---------- Dataset records

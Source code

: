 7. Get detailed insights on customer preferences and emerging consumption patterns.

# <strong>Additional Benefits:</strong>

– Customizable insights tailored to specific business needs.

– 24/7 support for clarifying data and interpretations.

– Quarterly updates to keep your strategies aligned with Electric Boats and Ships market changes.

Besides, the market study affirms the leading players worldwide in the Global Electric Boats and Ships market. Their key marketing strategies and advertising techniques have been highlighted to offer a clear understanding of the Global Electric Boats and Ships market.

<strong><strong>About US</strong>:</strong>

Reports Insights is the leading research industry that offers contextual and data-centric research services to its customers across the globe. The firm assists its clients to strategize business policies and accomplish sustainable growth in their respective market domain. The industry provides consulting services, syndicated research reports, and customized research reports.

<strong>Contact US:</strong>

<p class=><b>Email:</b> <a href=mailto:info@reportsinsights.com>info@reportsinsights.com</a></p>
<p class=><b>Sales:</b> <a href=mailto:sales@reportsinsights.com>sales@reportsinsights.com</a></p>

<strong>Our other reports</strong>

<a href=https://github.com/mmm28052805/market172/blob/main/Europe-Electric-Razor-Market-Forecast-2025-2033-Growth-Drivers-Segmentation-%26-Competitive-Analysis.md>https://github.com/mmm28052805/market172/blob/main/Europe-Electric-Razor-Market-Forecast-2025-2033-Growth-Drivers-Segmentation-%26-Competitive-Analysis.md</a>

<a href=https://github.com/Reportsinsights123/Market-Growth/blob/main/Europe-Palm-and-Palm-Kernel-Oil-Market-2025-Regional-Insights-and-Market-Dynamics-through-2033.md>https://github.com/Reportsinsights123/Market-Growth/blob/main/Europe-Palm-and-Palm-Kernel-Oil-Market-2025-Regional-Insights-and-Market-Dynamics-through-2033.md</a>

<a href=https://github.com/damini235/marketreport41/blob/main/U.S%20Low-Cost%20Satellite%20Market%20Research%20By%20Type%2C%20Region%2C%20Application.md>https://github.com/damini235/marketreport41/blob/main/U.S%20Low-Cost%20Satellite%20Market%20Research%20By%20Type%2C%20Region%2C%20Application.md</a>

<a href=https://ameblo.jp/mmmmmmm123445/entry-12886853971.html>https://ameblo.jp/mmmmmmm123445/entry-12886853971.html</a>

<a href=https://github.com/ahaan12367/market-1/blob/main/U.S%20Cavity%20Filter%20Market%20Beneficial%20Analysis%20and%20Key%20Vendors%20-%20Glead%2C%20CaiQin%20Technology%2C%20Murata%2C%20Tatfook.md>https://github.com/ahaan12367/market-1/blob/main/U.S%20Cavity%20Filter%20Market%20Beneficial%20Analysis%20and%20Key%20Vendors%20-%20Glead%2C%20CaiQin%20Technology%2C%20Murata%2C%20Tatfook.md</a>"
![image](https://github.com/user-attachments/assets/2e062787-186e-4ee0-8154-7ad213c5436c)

--------------------

### [Task directions]
Output each line exactly, from the first line of the data down to the line that contains "<strong><strong>About US</strong>:</strong>", both included.

### [Expected output]
Source code

: 7. Get detailed insights on customer preferences and emerging consumption patterns.

# <strong>Additional Benefits:</strong>

– Customizable insights tailored to specific business needs.

– 24/7 support for clarifying data and interpretations.

– Quarterly updates to keep your strategies aligned with Electric Boats and Ships market changes.

Besides, the market study affirms the leading players worldwide in the Global Electric Boats and Ships market. Their key marketing strategies and advertising techniques have been highlighted to offer a clear understanding of the Global Electric Boats and Ships market.

<strong><strong>About US</strong>:</strong>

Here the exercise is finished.